À ce jour, plus de 10 000 Nigérians ont utilisé notre application, et nous les classons dans trois catégories pour nous assurer de leur offrir un service optimal.

Utilisateurs occasionnels

Ce sont des utilisateurs qui veulent obtenir des informations simplement et rapidement. Ils veulent se faire une idée générale des données, pas étudier des statistiques détaillées. Nous communiquons avec eux par le biais de tweets ou de graphiques interactifs.

Utilisateurs actifs

Ce sont les utilisateurs qui alimentent le débat et qui utilisent les données pour améliorer leurs connaissances sur un sujet particulier ou remettre des hypothèses en question. Nous voulons leur offrir des mécanismes de feedback et la possibilité de partager leurs découvertes via les réseaux sociaux.

Consommateurs de données

Ces utilisateurs veulent des données brutes pour créer des visualisations ou réaliser des analyses. Nous leur fournissons les données à ces fins.

Avec BudgIT, notre engagement utilisateur consiste en trois points.

Stimuler la discussion autour des tendances actuelles

BudgIT suit les discussions en ligne et hors ligne et cherche à fournir des données sur les sujets abordés. Par exemple, pendant les grèves du carburant en janvier 2012, une agitation constante régnait parmi les manifestants qui souhaitaient le rétablissement des subventions à la pompe et la réduction des dépenses publiques inutiles et extravagantes. BudgIT a suivi la discussion sur les réseaux sociaux et, en seulement 36 heures, a développé une application pour permettre aux citoyens de réorganiser le budget nigérian.

Offrir de bons mécanismes de feedback

Nous interagissons avec les utilisateurs par le biais de canaux de discussion et de réseaux sociaux. Beaucoup d’utilisateurs veulent savoir quelles histoires se cachent dans les données et nous demandent notre avis. Nous nous assurons que nos réponses se bornent à expliquer les faits et ne soient pas orientées par nos opinions personnelles ou politiques.

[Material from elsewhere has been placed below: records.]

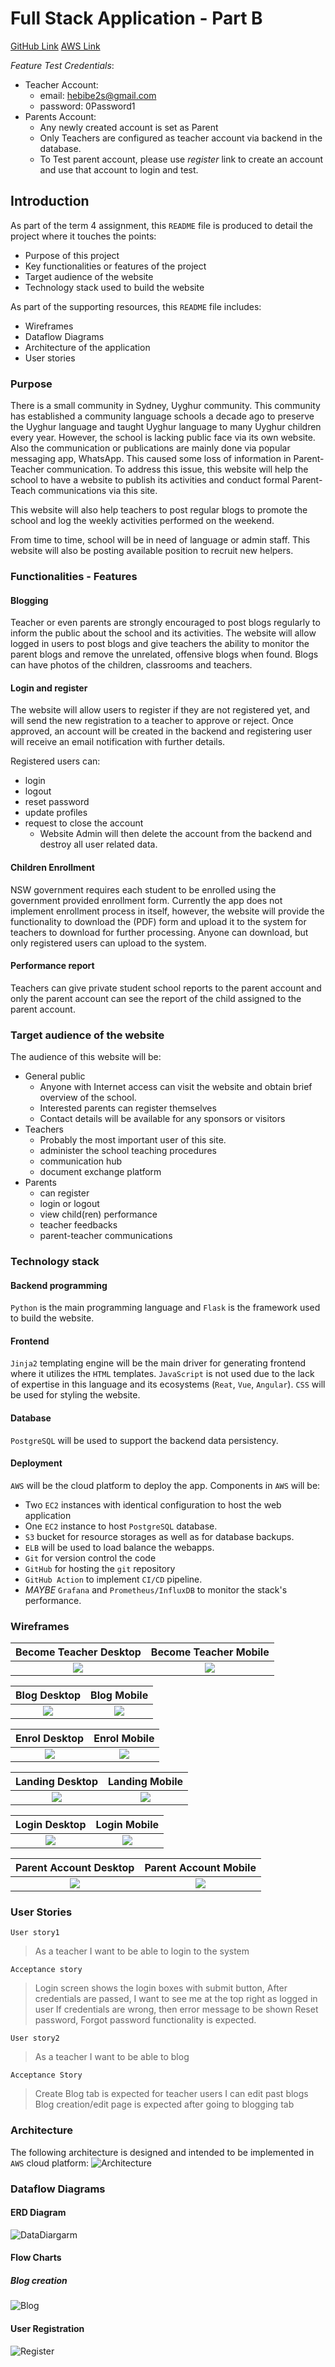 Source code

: # Full Stack Application - Part B

[GitHub Link]("https://github.com/habibah-adam/uyghur_school")
[AWS Link]("http://18.132.120.125/")

*Feature Test Credentials*: 
- Teacher Account:
    - email: hebibe2s@gmail.com
    - password: 0Password1
- Parents Account:
    - Any newly created account is set as Parent
    - Only Teachers are configured as teacher account via backend in the database.
    - To Test parent account, please use *register* link to create an account and use that account to login and test.

## Introduction

As part of the term 4 assignment, this `README` file is produced to detail the project where it touches the points:
- Purpose of this project
- Key functionalities or features of the project
- Target audience of the website
- Technology stack used to build the website

As part of the supporting resources, this `README` file includes:
- Wireframes
- Dataflow Diagrams
- Architecture of the application
- User stories

### Purpose

There is a small community in Sydney, Uyghur community. This community has established a community language schools a decade ago to preserve the Uyghur language and taught Uyghur language to many Uyghur children every year. However, the school is lacking public face via its own website. Also the communication or publications are mainly done via popular messaging app, WhatsApp. This caused some loss of information in Parent-Teacher communication. To address this issue, this website will help the school to have a website to publish its activities and conduct formal Parent-Teach communications via this site. 

This website will also help teachers to post regular blogs to promote the school and log the weekly activities performed on the weekend. 

From time to time, school will be in need of language or admin staff. This website will also be posting available position to recruit new helpers.

### Functionalities - Features

#### Blogging
Teacher or even parents are strongly encouraged to post blogs regularly to inform the public about the school and its activities. The website will allow logged in users to post blogs and give teachers the ability to monitor the parent blogs and remove the unrelated, offensive blogs when found. Blogs can have photos of the children, classrooms and teachers.

#### Login and register
The website will allow users to register if they are not registered yet, and will send the new registration to a teacher to approve or reject. Once approved, an account will be created in the backend and registering user will receive an email notification with further details. 

Registered users can:
- login
- logout
- reset password
- update profiles
- request to close the account
    - Website Admin will then delete the account from the backend and destroy all user related data.

#### Children Enrollment
NSW government requires each student to be enrolled using the government provided enrollment form. Currently the app does not implement enrollment process in itself, however, the website will provide the functionality to download the (PDF) form and upload it to the system for teachers to download for further processing. Anyone can download, but only registered users can upload to the system.

#### Performance report
Teachers can give private student school reports to the parent account and only the parent account can see the report of the child assigned to the parent account.

### Target audience of the website
The audience of this website will be:
- General public
    - Anyone with Internet access can visit the website and obtain brief overview of the school.
    - Interested parents can register themselves
    - Contact details will be available for any sponsors or visitors
- Teachers
    - Probably the most important user of this site.
    - administer the school teaching procedures
    - communication hub
    - document exchange platform
- Parents
    - can register
    - login or logout
    - view child(ren) performance
    - teacher feedbacks
    - parent-teacher communications

### Technology stack

#### Backend programming
`Python` is the main programming language and `Flask` is the framework used to build the website. 
#### Frontend
`Jinja2` templating engine will be the main driver for generating frontend where it utilizes the `HTML` templates. `JavaScript` is not used due to the lack of expertise in this language and its ecosystems (`Reat`, `Vue`, `Angular`). `CSS` will be used for styling the website. 

#### Database
`PostgreSQL` will be used to support the backend data persistency. 
#### Deployment
`AWS` will be the cloud platform to deploy the app. Components in `AWS` will be:
- Two `EC2` instances with identical configuration to host the web application
- One `EC2` instance to host `PostgreSQL` database. 
- `S3` bucket for resource storages as well as for database backups.
- `ELB` will be used to load balance the webapps.
- `Git` for version control the code
- `GitHub` for hosting the `git` repository
- `GitHub Action` to implement `CI/CD` pipeline.
- *MAYBE* `Grafana` and `Prometheus/InfluxDB` to monitor the stack's performance.

### Wireframes

Become Teacher Desktop             | Become Teacher Mobile 
:-------------------------:|:-------------------------:
![](./docs/wireframes/Become_a_teacher.png)  |  ![](./docs/wireframes/Become_a_teacher1.png) 

Blog Desktop             | Blog Mobile 
:-------------------------:|:-------------------------:
![](./docs/wireframes/Blog_page.png)  |  ![](./docs/wireframes/Blog_page1.png) 

Enrol Desktop             | Enrol Mobile 
:-------------------------:|:-------------------------:
![](./docs/wireframes/Enrol_page.png)  |  ![](./docs/wireframes/Enrol_page1.png) 

Landing Desktop             | Landing Mobile 
:-------------------------:|:-------------------------:
![](./docs/wireframes/Landing_page.png)  |  ![](./docs/wireframes/Landing_page1.png) 

Login Desktop             | Login Mobile 
:-------------------------:|:-------------------------:
![](./docs/wireframes/Login.png)  | ![](./docs/wireframes/Login1.png) 

Parent Account Desktop             | Parent Account Mobile 
:-------------------------:|:-------------------------:
![](./docs/wireframes/Parent_account.png)  |  ![](./docs/wireframes/Parent_account1.png) 

### User Stories

`User story1`
> As a teacher I want to be able to login to the system

`Acceptance story`
> Login screen shows the login boxes with submit button, 
> After credentials are passed, I want to see me at the top right as logged in user
> If credentials are wrong, then error message to be shown
> Reset password, Forgot password functionality is expected.


`User story2`
> As a teacher I want to be able to blog

`Acceptance Story`
> Create Blog tab is expected for teacher users
> I can edit past blogs
> Blog creation/edit page is expected after going to blogging tab

### Architecture
The following architecture is designed and intended to be implemented in `AWS` cloud platform:
![Architecture](./docs/architecture.png)

### Dataflow Diagrams

#### ERD Diagram
![DataDiargarm](./docs/ERD.png)


#### Flow Charts

##### Blog creation

![Blog](./docs/blog_creation.png)


#### User Registration

![Register](./docs/register.png)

Nous devons offrir des mécanismes de feedback, répondre activement aux commentaires et engager les utilisateurs de manière créative pour entretenir une communauté autour des données.

Rester local

Pour les bases de données ciblant un groupe d’utilisateurs particulier, BudgIT s’attache à localiser son contenu et à promouvoir un canal de discussion qui réponde aux besoins et aux intérêts de ce groupe. Nous nous intéressons notamment aux moyens de communiquer avec les utilisateurs sur les sujets qui les touchent par SMS.

Maintenant que nous avons publié les données des dépenses publiques sur youbudgit. com, nous nous efforçons d’atteindre tous les citoyens par l’intermédiaire de diverses ONG. Nous prévoyons également de développer une structure participative permettant aux citoyens et aux institutions gouvernementales de se réunir dans les mairies pour définir les priorités-clés du budget.

Ce projet a été couvert par des médias locaux et étrangers, de CP-Africa à la BBC. Nous avons entrepris une étude des budgets 2002-2011 du secteur de la sécurité pour une journaliste de l’AP, Yinka Ibukun. La plupart des médias sont des gros consommateurs de données et nous demandent des données à utiliser dans leurs reportages. Nous avons prévu d’autres collaborations avec des journalistes et des organisations médiatiques dans les mois à venir.